Lompat ke isi utama

Berita

Tekad Sang Pengawas Pemilu

Hujan mengguyur rumah-rumah warga. Jalan-jalan desa ikut basah pula. Siang itu, warga memilih bersembunyi di rumah, tidur nyaman di kasur atau sekedar menghidup kopi hangat sambil bermain bersama ponsel pintar mereka. Bunyi hujan bagaikan latar suara yang diputar oleh sang Pencipta. Bagaikan tokoh utama sebuah cerita, Ana mengulurkan tangannya menyentuh rintik hujan yang jatuh.

Air hujan yang menyentuh tangannya terasa dingin. Badannya mulai menggigil namun hujan nampaknya belum akan mereda. Langit masih gelap, awan masih menghitam, dan Ana masih diam di tempat.

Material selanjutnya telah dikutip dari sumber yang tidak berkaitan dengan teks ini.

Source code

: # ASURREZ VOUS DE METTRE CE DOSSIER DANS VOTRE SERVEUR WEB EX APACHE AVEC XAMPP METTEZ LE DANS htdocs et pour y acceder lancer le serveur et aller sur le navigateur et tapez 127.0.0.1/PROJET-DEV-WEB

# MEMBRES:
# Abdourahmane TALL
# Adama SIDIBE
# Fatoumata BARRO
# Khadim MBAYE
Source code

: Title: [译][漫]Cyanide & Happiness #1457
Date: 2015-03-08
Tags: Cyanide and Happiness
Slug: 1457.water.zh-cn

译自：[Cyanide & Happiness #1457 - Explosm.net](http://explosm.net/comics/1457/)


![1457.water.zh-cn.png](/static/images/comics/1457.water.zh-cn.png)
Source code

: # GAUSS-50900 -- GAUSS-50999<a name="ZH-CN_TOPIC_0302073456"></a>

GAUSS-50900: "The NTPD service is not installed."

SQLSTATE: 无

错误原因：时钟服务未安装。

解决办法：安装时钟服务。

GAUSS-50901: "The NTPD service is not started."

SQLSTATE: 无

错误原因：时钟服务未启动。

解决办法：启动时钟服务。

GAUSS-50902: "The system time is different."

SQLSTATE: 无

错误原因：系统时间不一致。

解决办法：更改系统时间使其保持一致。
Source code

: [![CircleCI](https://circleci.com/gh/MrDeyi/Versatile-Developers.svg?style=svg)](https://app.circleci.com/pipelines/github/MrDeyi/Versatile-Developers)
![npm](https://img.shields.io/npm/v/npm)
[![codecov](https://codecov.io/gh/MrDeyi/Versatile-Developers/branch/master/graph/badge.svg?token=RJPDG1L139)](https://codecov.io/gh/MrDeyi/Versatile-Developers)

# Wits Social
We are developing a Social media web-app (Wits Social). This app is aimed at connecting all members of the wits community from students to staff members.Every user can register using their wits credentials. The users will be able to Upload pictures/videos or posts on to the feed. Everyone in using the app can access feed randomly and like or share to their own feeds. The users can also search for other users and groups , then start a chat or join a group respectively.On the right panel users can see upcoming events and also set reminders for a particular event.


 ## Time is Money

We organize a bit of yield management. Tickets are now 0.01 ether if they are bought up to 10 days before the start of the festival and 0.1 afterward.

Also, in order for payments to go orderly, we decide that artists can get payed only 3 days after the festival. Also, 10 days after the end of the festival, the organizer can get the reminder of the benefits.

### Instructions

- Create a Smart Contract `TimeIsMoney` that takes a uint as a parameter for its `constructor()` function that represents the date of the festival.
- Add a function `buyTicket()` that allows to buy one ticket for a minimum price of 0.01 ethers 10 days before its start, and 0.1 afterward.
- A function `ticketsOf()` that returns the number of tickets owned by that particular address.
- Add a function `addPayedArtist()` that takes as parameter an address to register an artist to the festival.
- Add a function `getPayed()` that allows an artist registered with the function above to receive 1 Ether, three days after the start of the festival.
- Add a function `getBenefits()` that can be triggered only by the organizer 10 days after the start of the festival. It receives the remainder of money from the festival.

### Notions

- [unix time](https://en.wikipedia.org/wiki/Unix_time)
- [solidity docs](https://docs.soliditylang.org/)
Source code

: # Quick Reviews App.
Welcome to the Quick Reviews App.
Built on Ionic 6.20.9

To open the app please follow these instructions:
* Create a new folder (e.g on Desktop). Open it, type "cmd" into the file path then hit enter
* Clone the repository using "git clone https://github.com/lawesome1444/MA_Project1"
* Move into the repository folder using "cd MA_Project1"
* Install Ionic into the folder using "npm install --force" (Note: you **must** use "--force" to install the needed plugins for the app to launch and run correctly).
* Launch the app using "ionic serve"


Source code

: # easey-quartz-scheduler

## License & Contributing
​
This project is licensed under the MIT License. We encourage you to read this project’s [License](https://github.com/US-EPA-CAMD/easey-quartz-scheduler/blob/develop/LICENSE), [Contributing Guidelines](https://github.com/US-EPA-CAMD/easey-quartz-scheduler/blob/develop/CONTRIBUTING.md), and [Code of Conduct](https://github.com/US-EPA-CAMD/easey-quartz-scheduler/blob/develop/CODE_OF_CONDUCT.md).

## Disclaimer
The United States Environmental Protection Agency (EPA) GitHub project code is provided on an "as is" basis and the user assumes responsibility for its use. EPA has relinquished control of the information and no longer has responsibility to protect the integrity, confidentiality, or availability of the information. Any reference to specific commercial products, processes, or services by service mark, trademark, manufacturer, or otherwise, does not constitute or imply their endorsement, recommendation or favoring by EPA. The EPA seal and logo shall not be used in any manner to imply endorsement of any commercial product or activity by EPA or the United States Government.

Cahaya kilat tergambar di langit. Disusul suara menggelegar di udara. Ana sedikit takut. Ana mundur menjauhi hujan, hanya satu langkah karena tempatnya berteduh di depan toko yang tutup.

Perlahan Ana mengantuk. Suara dan udara saat hujan ditambah dengan waktu tidurnya yang kurang selama ini bagaikan harmoni yang sempurna membuat badannya menjadi lelah. Seharusnya hari ini Ana menghabiskan waktu di rumah sama seperti warga lainnya yang menikmati hari minggu sebelum hari senin yang padat tiba. Namun, Ana tidak mengenal hari libur. Baginya hanya ada hari kalender sepanjang tahun ini.

Ana tidak menyesal menghabiskan hari-harinya dengan penuh kesibukan sekalipun badan dan pikirannya tidak bisa beristirahat dengan tenang karena Ana telah bertekad untuk mengemban amanah sebaik-baiknya sebagai Pengawas Pemilu.

“Akhirnya hujan reda.” Ucap Ana sambil merapikan tanda nama, rompi, dan tas Pengawas Pemilu di badannya.

Atribut Pengawas Pemilu yang melekat di badannya memberikan Ana semangat untuk melanjutkan tugasnya. Ana menyalakan mesin motornya dan berangkat menuju rumah warga yang menjadi tempat kampanye Calon Bupati dan Wakil Bupati Belitung Timur hari ini. Mengendarai motornya dengan hati-hati, Ana sungguh berharap kampanye kali ini tidak ada dugaan pelanggaran yang terjadi.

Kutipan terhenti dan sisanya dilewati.